The Unbearable Whiteness of Being an Andrews Character

I'm not really expecting a lot of diversity from my V.C. Andrews.  She was a lily-white lady writing pretty, sexy novels to appeal to other lily-white ladies at a time, albeit a relatively recent time (within the past thirty years), when the very idea of racial diversity in media was a concept tossed about by high-minded academics in the company of other high-minded academics, most of them white and all of them very probably drunk.  Moreover, the very book that made V.C. Andrews famous took place in a locked room and featured a grand total of six major characters.  There's not a lot of wiggle-room for representation within those perimeters.

But she tried, God love her, she tried.  The very few people of color in Andrewsland are by and large kind, cheerful, generous people who do their best to ease the lives of the (invariably young, white, and clueless) heroines.  When both Heaven and her mother feel out of place in the rambling halls of Farthinggate, they are welcomed into the kitchen by the jovial Rye Whiskey, who dispenses home-cooking and advice.  The Dollangangers are led to safety by the mute housekeeper, Henny Beech. 

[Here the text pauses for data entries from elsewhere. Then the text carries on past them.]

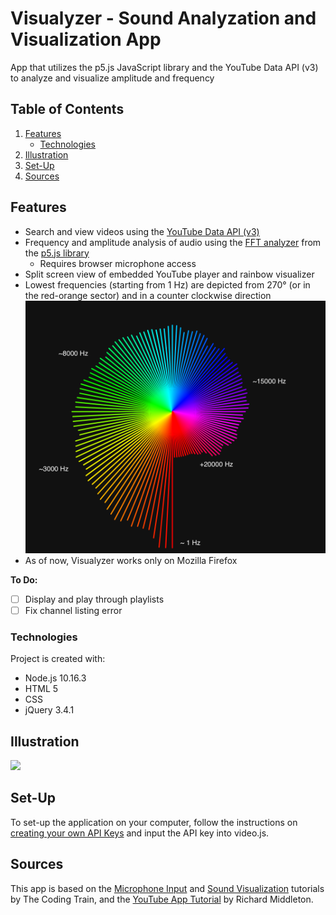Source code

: # Visualyzer - Sound Analyzation and Visualization App
App that utilizes the p5.js JavaScript library and the YouTube Data API (v3) to analyze and visualize amplitude and frequency

## Table of Contents
1. [Features](#Features)
	* [Technologies](#Technologies)
2. [Illustration](#Illustration)
3. [Set-Up](#Set-Up)
4. [Sources](#Sources)

## Features
* Search and view videos using the [YouTube Data API (v3)](https://developers.google.com/youtube/v3/)
* Frequency and amplitude analysis of audio using the [FFT analyzer](https://p5js.org/reference/#/p5.FFT) from the [p5.js library](https://p5js.org/)
	* Requires browser microphone access
* Split screen view of embedded YouTube player and rainbow visualizer
* Lowest frequencies (starting from 1 Hz) are depicted from 270° (or in the red-orange sector) and in a counter clockwise direction
![Frequency Graph](https://github.com/ethelwywong/Visualyzer/blob/master/visualyzerGraph.png)
* As of now, Visualyzer works only on Mozilla Firefox


**To Do:**
- [ ] Display and play through playlists
- [ ] Fix channel listing error

### Technologies
Project is created with:
- Node.js 10.16.3
- HTML 5
- CSS
- jQuery 3.4.1

## Illustration
![](https://github.com/ethelwywong/Visualyzer/blob/master/7jkgQ9KMsA.gif)

## Set-Up
To set-up the application on your computer, follow the instructions on [creating your own API Keys](https://developers.google.com/youtube/registering_an_application#Create_API_Keys) and input the API key into video.js.
 
## Sources
This app is based on the [Microphone Input](https://www.youtube.com/watch?v=q2IDNkUws-A&t=344s) and [Sound Visualization](https://www.youtube.com/watch?v=2O3nm0Nvbi4) tutorials by The Coding Train, and the [YouTube App Tutorial](https://www.youtube.com/watch?v=9sWEecNUW-o&t=674s) by Richard Middleton.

Taken all together, it points to a kind of genteel racism, the logic of which goes something like this: I am a white writer, and as such have no experience with persons of color as individuals.  It's not that I don't like them--heavens no!  It is just that I fear that I, ensconced in my whiteness, can never do justice to their inner nobility, and also because I am secretly terrified of being called a racist.  Therefore I will go out of my way to include them in my work, and furthermore, I will make them dear and kind and decent and well-nigh saintly, prescribing to no negative stereotypes.  How can that possibly be racist?  It's a Scarlett O'Hara attitude, pointing out that the slaves at Tara get a ham every Christmas while never addressing the moral question that there are slaves at Tara.  The trouble with genteel racism is that in the end, it feels as if the author expects a pat on the head for acknowledging the very existence of anyone who isn't white.